By Nicholas Servati posted 01-20-2017 17:58

  

Preforming Medication Reconciliation: The In’s and Out’s to Making It Successful

 

While on one of my rotations, transitions of care was at the forefront of our duties for the unit. One of the biggest topics and skills we practiced as students was performing a proper medication reconciliation. I thought it would be useful to lay out some steps and helpful hints at making this successful! [NB. This is more from the inpatient perspective] 

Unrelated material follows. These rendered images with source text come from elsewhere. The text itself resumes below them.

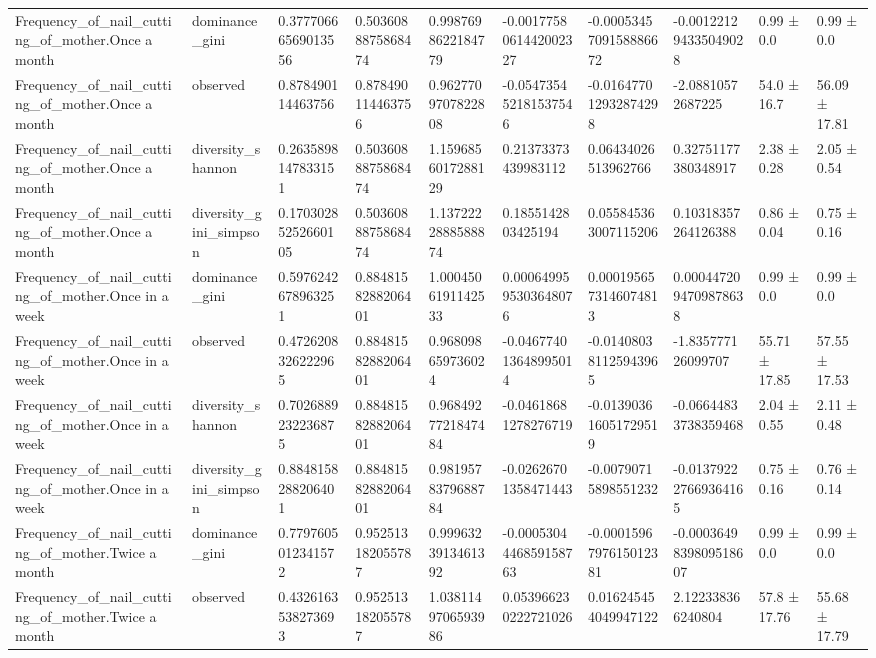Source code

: \begin{longtable}{llllllllll}
Frequency\_of\_nail\_cutting\_of\_mother.Once a month & dominance\_gini & 0.37770666569013556 & 0.5036088875868474 & 0.9987698622184779 & -0.0017758061442002327 & -0.0005345709158886672 & -0.001221294335049028 & 0.99 ± 0.0 & 0.99 ± 0.0 \\
Frequency\_of\_nail\_cutting\_of\_mother.Once a month & observed & 0.878490114463756 & 0.878490114463756 & 0.9627709707822808 & -0.054735452181537546 & -0.016477012932874298 & -2.08810572687225 & 54.0 ± 16.7 & 56.09 ± 17.81 \\
Frequency\_of\_nail\_cutting\_of\_mother.Once a month & diversity\_shannon & 0.2635898147833151 & 0.5036088875868474 & 1.1596856017288129 & 0.21373373439983112 & 0.06434026513962766 & 0.32751177380348917 & 2.38 ± 0.28 & 2.05 ± 0.54 \\
Frequency\_of\_nail\_cutting\_of\_mother.Once a month & diversity\_gini\_simpson & 0.17030285252660105 & 0.5036088875868474 & 1.1372222888588874 & 0.1855142803425194 & 0.055845363007115206 & 0.10318357264126388 & 0.86 ± 0.04 & 0.75 ± 0.16 \\
Frequency\_of\_nail\_cutting\_of\_mother.Once in a week & dominance\_gini & 0.5976242678963251 & 0.8848158288206401 & 1.0004506191142533 & 0.0006499595303648076 & 0.0001956573146074813 & 0.0004472094709878638 & 0.99 ± 0.0 & 0.99 ± 0.0 \\
Frequency\_of\_nail\_cutting\_of\_mother.Once in a week & observed & 0.4726208326222965 & 0.8848158288206401 & 0.968098659736024 & -0.046774013648995014 & -0.014080381125943965 & -1.835777126099707 & 55.71 ± 17.85 & 57.55 ± 17.53 \\
Frequency\_of\_nail\_cutting\_of\_mother.Once in a week & diversity\_shannon & 0.7026889232236875 & 0.8848158288206401 & 0.9684927721847484 & -0.04618681278276719 & -0.013903616051729519 & -0.06644833738359468 & 2.04 ± 0.55 & 2.11 ± 0.48 \\
Frequency\_of\_nail\_cutting\_of\_mother.Once in a week & diversity\_gini\_simpson & 0.8848158288206401 & 0.8848158288206401 & 0.9819578379688784 & -0.02626701358471443 & -0.00790715898551232 & -0.013792227669364165 & 0.75 ± 0.16 & 0.76 ± 0.14 \\
Frequency\_of\_nail\_cutting\_of\_mother.Twice a month & dominance\_gini & 0.7797605012341572 & 0.952513182055787 & 0.9996323913461392 & -0.0005304446859158763 & -0.0001596797615012381 & -0.0003649839809518607 & 0.99 ± 0.0 & 0.99 ± 0.0 \\
Frequency\_of\_nail\_cutting\_of\_mother.Twice a month & observed & 0.4326163538273693 & 0.952513182055787 & 1.0381149706593986 & 0.053966230222721026 & 0.016245454049947122 & 2.122338366240804 & 57.8 ± 17.76 & 55.68 ± 17.79 \\

\end{longtable}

So what exactly is medication reconciliation? Medication Reconciliation or “Med Rec” is the process of creating the most accurate list of all medications a patient is taking, comparing the internal medical record with lists and information obtained from the patient, outpatient providers, and external pharmacies, and resolving any discrepancies that may exist. By forming the complete picture - What medications is the patient on currently or have been on in the past? How were they prescribed? How is the patient really taking them?, etc. - we are able to share and utilize this information at all points of care to ensure safety and proper continuity of care. Reconciling a patient’s medications can reduce prescribing errors, omissions or even duplications, and various adverse drug events. Studies have shown that when student pharmacists perform medication reconciliations for their patients, a significant number of discrepancies can be avoided during transitions of care. Medication errors are a leading cause of injury to hospitalized patients. Shockingly enough, 60% of hospitalized patients have at least one discrepancy upon admission, and reports exist showing that up to 40% of medication errors are in some way attributable to a lack of proper medication reconciliation.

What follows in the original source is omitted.